An Anchorage grand jury indicted Elizabeth Waskey for third-degree assault, AS 11.41.220(a)(l)-(2). Superior Court Judge Milton Souter dismissed the indictment because the prosecutor who presented the case to the grand jury did not give the grand jury the special instruction on the definition of “dangerous instrument” this court required in Konrad v. State, 763 P.2d 1369, 1374-75 (Alaska App.1988). The State has petitioned for review of the dis *1252 missal of the indictment. We reverse the decision of the superior court and reinstate the indictment.

The evidence presented to the grand jury showed that, on the afternoon of May 5, 1991, Waskey drove through a stop sign at the intersection of North Price and Richmond Avenue, turned into the wrong lane of North Price, and struck an eleven-year-old bicyclist. The handlebar of the bicycle hooked the front bumper of Waskey’s car; Waskey dragged the bicyclist 140 feet before stopping. Waskey was apparently intoxicated; when she submitted to a breath test afterwards, the result was .306 percent blood alcohol, over three times the legal limit.
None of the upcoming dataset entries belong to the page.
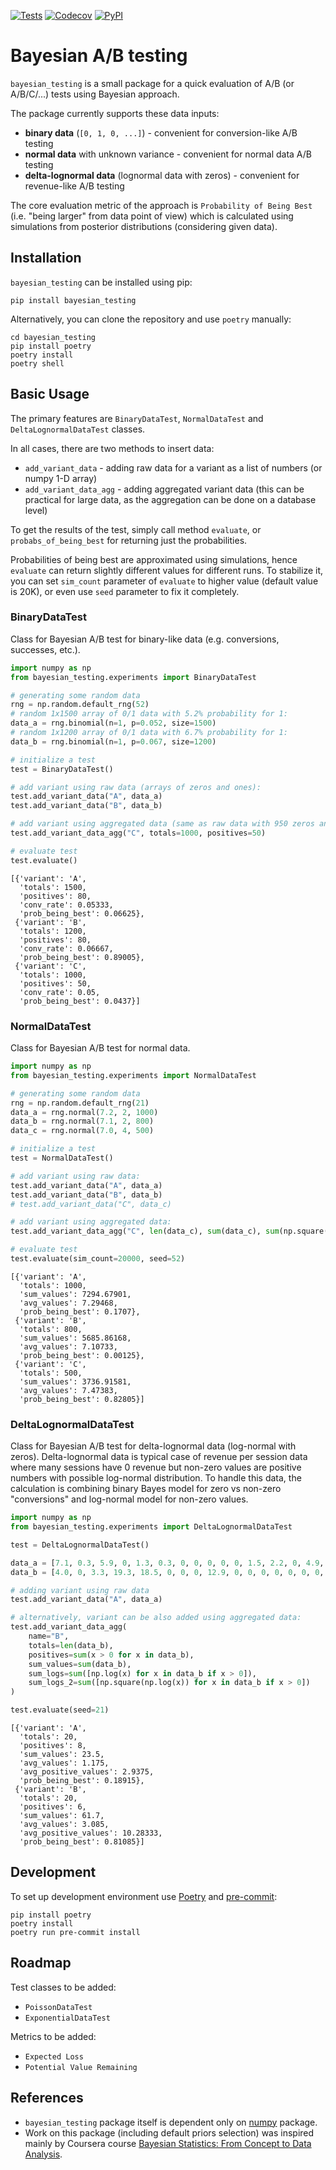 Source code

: [![Tests](https://github.com/Matt52/bayesian-testing/workflows/Tests/badge.svg)](https://github.com/Matt52/bayesian-testing/actions?workflow=Tests)
[![Codecov](https://codecov.io/gh/Matt52/bayesian-testing/branch/main/graph/badge.svg)](https://codecov.io/gh/Matt52/bayesian-testing)
[![PyPI](https://img.shields.io/pypi/v/bayesian-testing.svg)](https://pypi.org/project/bayesian-testing/)
# Bayesian A/B testing
`bayesian_testing` is a small package for a quick evaluation of A/B (or A/B/C/...) tests using Bayesian approach.

The package currently supports these data inputs:
- **binary data** (`[0, 1, 0, ...]`) - convenient for conversion-like A/B testing
- **normal data** with unknown variance - convenient for normal data A/B testing
- **delta-lognormal data** (lognormal data with zeros) - convenient for revenue-like A/B testing

The core evaluation metric of the approach is `Probability of Being Best`
(i.e. "being larger" from data point of view)
which is calculated using simulations from posterior distributions (considering given data).


## Installation
`bayesian_testing` can be installed using pip:
```console
pip install bayesian_testing
```
Alternatively, you can clone the repository and use `poetry` manually:
```console
cd bayesian_testing
pip install poetry
poetry install
poetry shell
```

## Basic Usage
The primary features are `BinaryDataTest`, `NormalDataTest` and `DeltaLognormalDataTest` classes.

In all cases, there are two methods to insert data:
- `add_variant_data` - adding raw data for a variant as a list of numbers (or numpy 1-D array)
- `add_variant_data_agg` - adding aggregated variant data (this can be practical for large data, as the
aggregation can be done on a database level)

To get the results of the test, simply call method `evaluate`, or `probabs_of_being_best`
for returning just the probabilities.

Probabilities of being best are approximated using simulations, hence `evaluate` can return slightly different
values for different runs. To stabilize it, you can set `sim_count` parameter of `evaluate` to higher value
(default value is 20K), or even use `seed` parameter to fix it completely.


### BinaryDataTest
Class for Bayesian A/B test for binary-like data (e.g. conversions, successes, etc.).

```python
import numpy as np
from bayesian_testing.experiments import BinaryDataTest

# generating some random data
rng = np.random.default_rng(52)
# random 1x1500 array of 0/1 data with 5.2% probability for 1:
data_a = rng.binomial(n=1, p=0.052, size=1500)
# random 1x1200 array of 0/1 data with 6.7% probability for 1:
data_b = rng.binomial(n=1, p=0.067, size=1200)

# initialize a test
test = BinaryDataTest()

# add variant using raw data (arrays of zeros and ones):
test.add_variant_data("A", data_a)
test.add_variant_data("B", data_b)

# add variant using aggregated data (same as raw data with 950 zeros and 50 ones):
test.add_variant_data_agg("C", totals=1000, positives=50)

# evaluate test
test.evaluate()
```

    [{'variant': 'A',
      'totals': 1500,
      'positives': 80,
      'conv_rate': 0.05333,
      'prob_being_best': 0.06625},
     {'variant': 'B',
      'totals': 1200,
      'positives': 80,
      'conv_rate': 0.06667,
      'prob_being_best': 0.89005},
     {'variant': 'C',
      'totals': 1000,
      'positives': 50,
      'conv_rate': 0.05,
      'prob_being_best': 0.0437}]

### NormalDataTest
Class for Bayesian A/B test for normal data.

```python
import numpy as np
from bayesian_testing.experiments import NormalDataTest

# generating some random data
rng = np.random.default_rng(21)
data_a = rng.normal(7.2, 2, 1000)
data_b = rng.normal(7.1, 2, 800)
data_c = rng.normal(7.0, 4, 500)

# initialize a test
test = NormalDataTest()

# add variant using raw data:
test.add_variant_data("A", data_a)
test.add_variant_data("B", data_b)
# test.add_variant_data("C", data_c)

# add variant using aggregated data:
test.add_variant_data_agg("C", len(data_c), sum(data_c), sum(np.square(data_c)))

# evaluate test
test.evaluate(sim_count=20000, seed=52)
```

    [{'variant': 'A',
      'totals': 1000,
      'sum_values': 7294.67901,
      'avg_values': 7.29468,
      'prob_being_best': 0.1707},
     {'variant': 'B',
      'totals': 800,
      'sum_values': 5685.86168,
      'avg_values': 7.10733,
      'prob_being_best': 0.00125},
     {'variant': 'C',
      'totals': 500,
      'sum_values': 3736.91581,
      'avg_values': 7.47383,
      'prob_being_best': 0.82805}]

### DeltaLognormalDataTest
Class for Bayesian A/B test for delta-lognormal data (log-normal with zeros).
Delta-lognormal data is typical case of revenue per session data where many sessions have 0 revenue
but non-zero values are positive numbers with possible log-normal distribution.
To handle this data, the calculation is combining binary Bayes model for zero vs non-zero
"conversions" and log-normal model for non-zero values.

```python
import numpy as np
from bayesian_testing.experiments import DeltaLognormalDataTest

test = DeltaLognormalDataTest()

data_a = [7.1, 0.3, 5.9, 0, 1.3, 0.3, 0, 0, 0, 0, 0, 1.5, 2.2, 0, 4.9, 0, 0, 0, 0, 0]
data_b = [4.0, 0, 3.3, 19.3, 18.5, 0, 0, 0, 12.9, 0, 0, 0, 0, 0, 0, 0, 0, 3.7, 0, 0]

# adding variant using raw data
test.add_variant_data("A", data_a)

# alternatively, variant can be also added using aggregated data:
test.add_variant_data_agg(
    name="B",
    totals=len(data_b),
    positives=sum(x > 0 for x in data_b),
    sum_values=sum(data_b),
    sum_logs=sum([np.log(x) for x in data_b if x > 0]),
    sum_logs_2=sum([np.square(np.log(x)) for x in data_b if x > 0])
)

test.evaluate(seed=21)
```

    [{'variant': 'A',
      'totals': 20,
      'positives': 8,
      'sum_values': 23.5,
      'avg_values': 1.175,
      'avg_positive_values': 2.9375,
      'prob_being_best': 0.18915},
     {'variant': 'B',
      'totals': 20,
      'positives': 6,
      'sum_values': 61.7,
      'avg_values': 3.085,
      'avg_positive_values': 10.28333,
      'prob_being_best': 0.81085}]

## Development
To set up development environment use [Poetry](https://python-poetry.org/) and [pre-commit](https://pre-commit.com):
```console
pip install poetry
poetry install
poetry run pre-commit install
```

## Roadmap

Test classes to be added:
- `PoissonDataTest`
- `ExponentialDataTest`

Metrics to be added:
- `Expected Loss`
- `Potential Value Remaining`

## References
- `bayesian_testing` package itself is dependent only on [numpy](https://numpy.org) package.
- Work on this package (including default priors selection) was inspired mainly by Coursera
course [Bayesian Statistics: From Concept to Data Analysis](https://www.coursera.org/learn/bayesian-statistics).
Through good fortune, the child was not seriously injured.

Waskey was indicted for third-degree assault under both clauses of AS 11.41.220(a):

(a) A person commits the crime of assault in the third degree if that person recklessly
(1) places another person in fear of imminent serious physical injury by means of a dangerous instrument; or
(2) causes physical injury to another person by means of a dangerous instrument.

At the grand jury proceedings, the prosecuting attorney argued that Waskey’s automobile had been the “dangerous instrument” required by the statute. The prosecutor read the grand jurors the statutory definition of “dangerous instrument” under AS 11.81.900(b)(ll):

“dangerous instrument” means any deadly weapon [as defined in AS 11.81.-900(b)(13)] or anything that, under the circumstances in which it is used, attempted to be used, or threatened to be used, is capable of causing death or serious physical injury[.]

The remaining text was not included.